You have started the process now, so muscle memory will start to play here and your old grip will probably feel very strange too. 

Good luck!


----------



## bobmac (May 27, 2015)

The book would say persevere with the neutral grip but I would question that.
You've lost your favourite draw, you've lost distance, your h/cap has gone up by 3 and your just not enjoying your golf anymore.
Go back to your old grip and work out why you occasionally used to hit the pull/hook.


----------



## weezy88 (May 27, 2015)

Thanks for your opinions guys. I guess that's 1-1 for the argument haha!

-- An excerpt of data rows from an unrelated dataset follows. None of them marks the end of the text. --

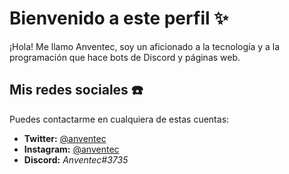 # Bienvenido a este perfil :sparkles:

¡Hola! Me llamo Anventec, soy un aficionado a la tecnología y a la programación que hace bots de Discord y páginas web. 

## Mis redes sociales :phone:

Puedes contactarme en cualquiera de estas cuentas:

- **Twitter:** [@anventec](https://twitter.com/anventec)
- **Instagram:** [@anventec](https://instagram.com/anventec)
- **Discord:** *Anventec#3735*

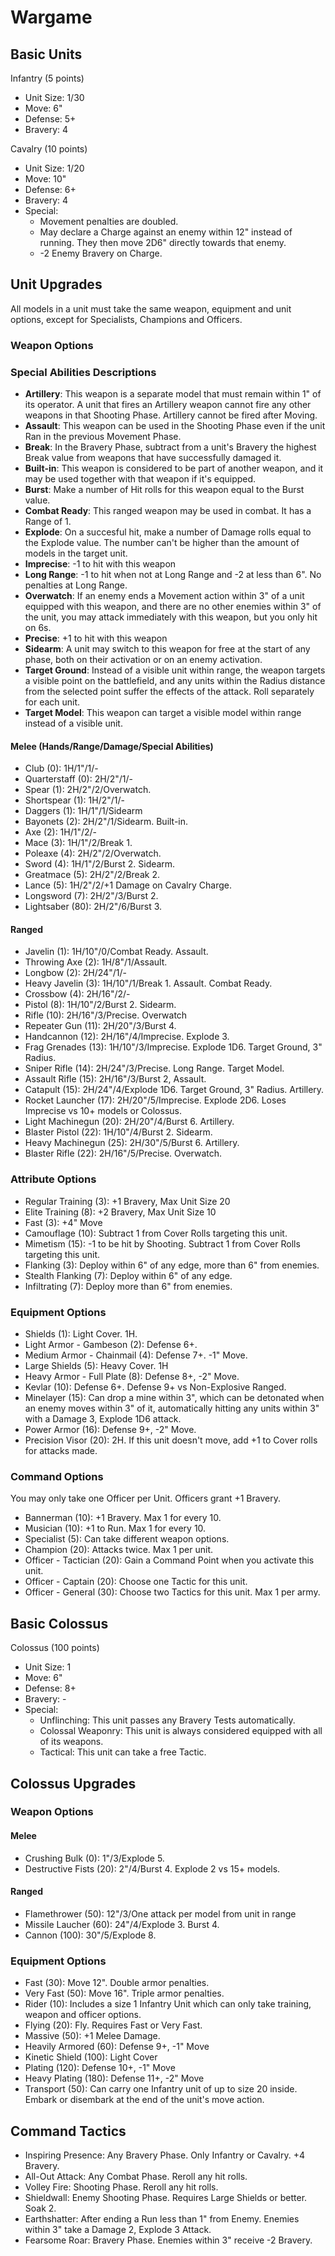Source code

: # Wargame

## Basic Units

Infantry (5 points)

- Unit Size: 1/30
- Move: 6"
- Defense: 5+
- Bravery: 4

Cavalry (10 points)

- Unit Size: 1/20
- Move: 10"
- Defense: 6+
- Bravery: 4
- Special:
	- Movement penalties are doubled.
	- May declare a Charge against an enemy within 12" instead of running. They then move 2D6" directly towards that enemy.
	- -2 Enemy Bravery on Charge.

## Unit Upgrades

All models in a unit must take the same weapon, equipment and unit options, except for Specialists, Champions and Officers.

### Weapon Options

### Special Abilities Descriptions

- **Artillery**: This weapon is a separate model that must remain within 1" of its operator. A unit that fires an Artillery weapon cannot fire any other weapons in that Shooting Phase. Artillery cannot be fired after Moving.
- **Assault**: This weapon can be used in the Shooting Phase even if the unit Ran in the previous Movement Phase.
- **Break**: In the Bravery Phase, subtract from a unit's Bravery the highest Break value from weapons that have successfully damaged it.
- **Built-in**: This weapon is considered to be part of another weapon, and it may be used together with that weapon if it's equipped.
- **Burst**: Make a number of Hit rolls for this weapon equal to the Burst value.
- **Combat Ready**: This ranged weapon may be used in combat. It has a Range of 1.
- **Explode**: On a succesful hit, make a number of Damage rolls equal to the Explode value. The number can't be higher than the amount of models in the target unit.
- **Imprecise**: -1 to hit with this weapon
- **Long Range**: -1 to hit when not at Long Range and -2 at less than 6". No penalties at Long Range.
- **Overwatch**: If an enemy ends a Movement action within 3" of a unit equipped with this weapon, and there are no other enemies within 3" of the unit, you may attack immediately with this weapon, but you only hit on 6s.
- **Precise**: +1 to hit with this weapon
- **Sidearm**: A unit may switch to this weapon for free at the start of any phase, both on their activation or on an enemy activation.
- **Target Ground**: Instead of a visible unit within range, the weapon targets a visible point on the battlefield, and any units within the Radius distance from the selected point suffer the effects of the attack. Roll separately for each unit.
- **Target Model**: This weapon can target a visible model within range instead of a visible unit.

#### Melee (Hands/Range/Damage/Special Abilities)

- Club (0): 1H/1"/1/-
- Quarterstaff (0): 2H/2"/1/-
- Spear (1): 2H/2"/2/Overwatch.
- Shortspear (1): 1H/2"/1/-
- Daggers (1): 1H/1"/1/Sidearm
- Bayonets (2): 2H/2"/1/Sidearm. Built-in.
- Axe (2): 1H/1"/2/-
- Mace (3): 1H/1"/2/Break 1.
- Poleaxe (4): 2H/2"/2/Overwatch.
- Sword (4): 1H/1"/2/Burst 2. Sidearm.
- Greatmace (5): 2H/2"/2/Break 2.
- Lance (5): 1H/2"/2/+1 Damage on Cavalry Charge.
- Longsword (7): 2H/2"/3/Burst 2.
- Lightsaber (80): 2H/2"/6/Burst 3.

#### Ranged

- Javelin (1): 1H/10"/0/Combat Ready. Assault.
- Throwing Axe (2): 1H/8"/1/Assault.
- Longbow (2): 2H/24"/1/-
- Heavy Javelin (3): 1H/10"/1/Break 1. Assault. Combat Ready.
- Crossbow (4): 2H/16"/2/-
- Pistol (8): 1H/10"/2/Burst 2. Sidearm.
- Rifle (10): 2H/16"/3/Precise. Overwatch
- Repeater Gun (11): 2H/20"/3/Burst 4.
- Handcannon (12): 2H/16"/4/Imprecise. Explode 3.
- Frag Grenades (13): 1H/10"/3/Imprecise. Explode 1D6. Target Ground, 3" Radius.
- Sniper Rifle (14): 2H/24"/3/Precise. Long Range. Target Model.
- Assault Rifle (15): 2H/16"/3/Burst 2, Assault.
- Catapult (15): 2H/24"/4/Explode 1D6. Target Ground, 3" Radius. Artillery.
- Rocket Launcher (17): 2H/20"/5/Imprecise. Explode 2D6. Loses Imprecise vs 10+ models or Colossus.
- Light Machinegun (20): 2H/20"/4/Burst 6. Artillery.
- Blaster Pistol (22): 1H/10"/4/Burst 2. Sidearm.
- Heavy Machinegun (25): 2H/30"/5/Burst 6. Artillery.
- Blaster Rifle (22): 2H/16"/5/Precise. Overwatch.

### Attribute Options

- Regular Training (3): +1 Bravery, Max Unit Size 20
- Elite Training (8): +2 Bravery, Max Unit Size 10
- Fast (3): +4" Move
- Camouflage (10): Subtract 1 from Cover Rolls targeting this unit.
- Mimetism (15): -1 to be hit by Shooting. Subtract 1 from Cover Rolls targeting this unit.
- Flanking (3): Deploy within 6" of any edge, more than 6" from enemies.
- Stealth Flanking (7): Deploy within 6" of any edge.
- Infiltrating (7): Deploy more than 6" from enemies.

### Equipment Options

- Shields (1): Light Cover. 1H.
- Light Armor - Gambeson (2): Defense 6+.
- Medium Armor - Chainmail (4): Defense 7+. -1" Move.
- Large Shields (5): Heavy Cover. 1H
- Heavy Armor - Full Plate (8): Defense 8+, -2" Move.
- Kevlar (10): Defense 6+. Defense 9+ vs Non-Explosive Ranged.
- Minelayer (15): Can drop a mine within 3", which can be detonated when an enemy moves within 3" of it, automatically hitting any units within 3" with a Damage 3, Explode 1D6 attack.
- Power Armor (16): Defense 9+, -2" Move.
- Precision Visor (20): 2H. If this unit doesn't move, add +1 to Cover rolls for attacks made.

### Command Options

You may only take one Officer per Unit. Officers grant +1 Bravery.

- Bannerman (10): +1 Bravery. Max 1 for every 10.
- Musician (10): +1 to Run. Max 1 for every 10.
- Specialist (5): Can take different weapon options.
- Champion (20): Attacks twice. Max 1 per unit.
- Officer - Tactician (20): Gain a Command Point when you activate this unit.
- Officer - Captain (20): Choose one Tactic for this unit.
- Officer - General (30): Choose two Tactics for this unit. Max 1 per army.

## Basic Colossus

Colossus (100 points)

- Unit Size: 1
- Move: 6"
- Defense: 8+
- Bravery: -
- Special:
	- Unflinching: This unit passes any Bravery Tests automatically.
	- Colossal Weaponry: This unit is always considered equipped with all of its weapons.
	- Tactical: This unit can take a free Tactic.

## Colossus Upgrades

### Weapon Options

#### Melee

- Crushing Bulk (0): 1"/3/Explode 5.
- Destructive Fists (20): 2"/4/Burst 4. Explode 2 vs 15+ models.

#### Ranged

- Flamethrower (50): 12"/3/One attack per model from unit in range
- Missile Laucher (60): 24"/4/Explode 3. Burst 4.
- Cannon (100): 30"/5/Explode 8.

### Equipment Options

- Fast (30): Move 12". Double armor penalties.
- Very Fast (50): Move 16". Triple armor penalties.
- Rider (10): Includes a size 1 Infantry Unit which can only take training, weapon and officer options.
- Flying (20): Fly. Requires Fast or Very Fast.
- Massive (50): +1 Melee Damage.
- Heavily Armored (60): Defense 9+, -1" Move
- Kinetic Shield (100): Light Cover
- Plating (120): Defense 10+, -1" Move
- Heavy Plating (180): Defense 11+, -2" Move
- Transport (50): Can carry one Infantry unit of up to size 20 inside. Embark or disembark at the end of the unit's move action.

## Command Tactics

- Inspiring Presence: Any Bravery Phase. Only Infantry or Cavalry. +4 Bravery.
- All-Out Attack: Any Combat Phase. Reroll any hit rolls.
- Volley Fire: Shooting Phase. Reroll any hit rolls.
- Shieldwall: Enemy Shooting Phase. Requires Large Shields or better. Soak 2.
- Earthshatter: After ending a Run less than 1" from Enemy. Enemies within 3" take a Damage 2, Explode 3 Attack.
- Fearsome Roar: Bravery Phase. Enemies within 3" receive -2 Bravery.
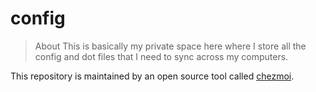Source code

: # config

> AboutThis is basically my private space here where I store all the config and dot files that I need to sync across my computers.

This repository is maintained by an open source tool called [chezmoi](https://www.chezmoi.io).

 
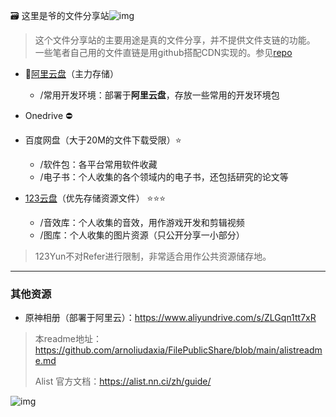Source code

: 🗃️ 这里是爷的文件分享站![img](https://img.shields.io/badge/Arno-fileshare-green)
> 这个文件分享站的主要用途是真的文件分享，并不提供文件支链的功能。
> 一些笔者自己用的文件直链是用github搭配CDN实现的。参见[repo](https://github.com/arnoliudaxia/FilePublicShare)

- 🌟[阿里云盘](https://www.aliyundrive.com/drive/)（主力存储）
  - /常用开发环境：部署于**阿里云盘**，存放一些常用的开发环境包
- Onedrive ⛔
- 百度网盘（大于20M的文件下载受限）⭐
  - /软件包：各平台常用软件收藏
  - /电子书：个人收集的各个领域内的电子书，还包括研究的论文等


- [123云盘](https://www.123pan.com/)（优先存储资源文件） ⭐⭐⭐
  - /音效库：个人收集的音效，用作游戏开发和剪辑视频
  - /图库：个人收集的图片资源（只公开分享一小部分）
> 123Yun不对Refer进行限制，非常适合用作公共资源储存地。 
---

### 其他资源

- 原神相册（部署于阿里云）：https://www.aliyundrive.com/s/ZLGqn1tt7xR

> 本readme地址：https://github.com/arnoliudaxia/FilePublicShare/blob/main/alistreadme.md
> 
> Alist 官方文档：https://alist.nn.ci/zh/guide/
> 
![img](https://api.puresys.net/)
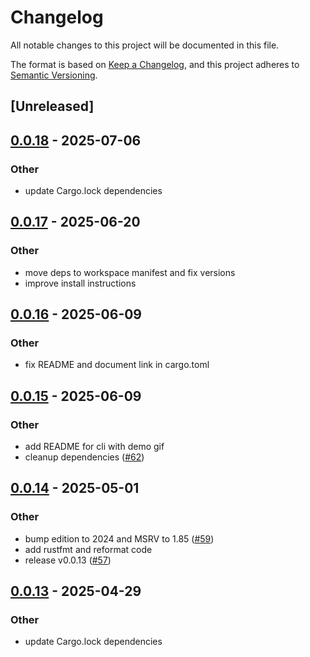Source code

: # Changelog

All notable changes to this project will be documented in this file.

The format is based on [Keep a Changelog](https://keepachangelog.com/en/1.0.0/),
and this project adheres to [Semantic Versioning](https://semver.org/spec/v2.0.0.html).

## [Unreleased]

## [0.0.18](https://github.com/joshka/webfinger-rs/compare/webfinger-cli-v0.0.17...webfinger-cli-v0.0.18) - 2025-07-06

### Other

- update Cargo.lock dependencies

## [0.0.17](https://github.com/joshka/webfinger-rs/compare/webfinger-cli-v0.0.16...webfinger-cli-v0.0.17) - 2025-06-20

### Other

- move deps to workspace manifest and fix versions
- improve install instructions

## [0.0.16](https://github.com/joshka/webfinger-rs/compare/webfinger-cli-v0.0.15...webfinger-cli-v0.0.16) - 2025-06-09

### Other

- fix README and document link in cargo.toml

## [0.0.15](https://github.com/joshka/webfinger-rs/compare/webfinger-cli-v0.0.14...webfinger-cli-v0.0.15) - 2025-06-09

### Other

- add README for cli with demo gif
- cleanup dependencies ([#62](https://github.com/joshka/webfinger-rs/pull/62))

## [0.0.14](https://github.com/joshka/webfinger-rs/compare/webfinger-cli-v0.0.13...webfinger-cli-v0.0.14) - 2025-05-01

### Other

- bump edition to 2024 and MSRV to 1.85 ([#59](https://github.com/joshka/webfinger-rs/pull/59))
- add rustfmt and reformat code
- release v0.0.13 ([#57](https://github.com/joshka/webfinger-rs/pull/57))

## [0.0.13](https://github.com/joshka/webfinger-rs/compare/webfinger-cli-v0.0.12...webfinger-cli-v0.0.13) - 2025-04-29

### Other

- update Cargo.lock dependencies
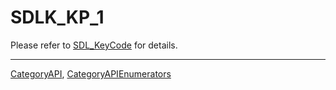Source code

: # SDLK_KP_1

Please refer to [SDL_KeyCode](SDL_KeyCode) for details.

----
[CategoryAPI](CategoryAPI), [CategoryAPIEnumerators](CategoryAPIEnumerators)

I appreciate what you say about the perseverance, but I think you know with golf if something is too unnatural to work out...e.g kaymer trying to draw the ball failed miserably and went back to his fade and bags another major, I wouldn't mind if i hit one shot in 50 like I used to just to encourage me to keep going but its just not happening. In terms of my old grip feeling unnatural I agree, but I had a play around on the range the other night and within 3 swings of my driver hit one draw over 300, something I just cannot do for the life of me with my neutral grip, I guess I'm answering my own question now!!

Bobmac...Its interesting to hear another pro's opinion as the pro that used to teach me won't let me talk about going back (he encouraged the neutral grip change). I take it your in favour of players embracing natural techniques which aren't text book?? I guess plenty of tour pros out there aren't text book!!


----------



## Lump (May 27, 2015)

Stick with the strong. I tried the same last year, I reverted back late summer and shot some of my best golf ever. 
I find I commit to a better transition with the stronger grip as I know I can square the club face no matter how hard I turn.


----------



## weezy88 (May 27, 2015)

That's good to hear, yours sounds like a very similar situation to mine, and I totally agree with the transition ive struggled so much keeping my transition smooth and in sync with a neutral grip.


----------



## HomerJSimpson (May 27, 2015)

Stick with what worked for you and go back


----------



## fundy (May 27, 2015)

Go back to the strong grip and then work a bit on neutralising the path (making it less in to out) so as you have a bit more control over your natural shape. Its perfectly possibly to have a neutral swing path or just ever so slightly in to out from a strong grip, especially if that grip is natural and hit mainly a controlled draw (with the odd hook for variety lol)


----------



## One Planer (May 28, 2015)

I posted a similar topic a while back.

On the advise of my pro, I moved back towards a more neutral grip and lost my draw.

Found a lovely block, but no draw 

I've since moved back to the strong(... Ish) grip and, low and behold, the draw has returned.


----------



## weezy88 (May 28, 2015)

Thanks again for everyone's input, I appreciate it as it is making me feel a lot more comfortable and committed to going back to my strong left hand, starting tonight on the range followed by 9 holes  looking forward to getting my game back hopefully in time for the height of the season. :thup:


----------



## Swinger (Jun 1, 2015)

People hold the club a fair few different ways and a stronger left hand is fairly common place and there are a good few even on tour. 

I have a pretty strong Left Hand grip and live almost a normal life!


----------



## Ethan (Jun 1, 2015)

Judge by results. If something works, but isn't pretty, that is better than something which doesn't work but is prettier. There are plenty of Tour players with strong left hand grips.


----------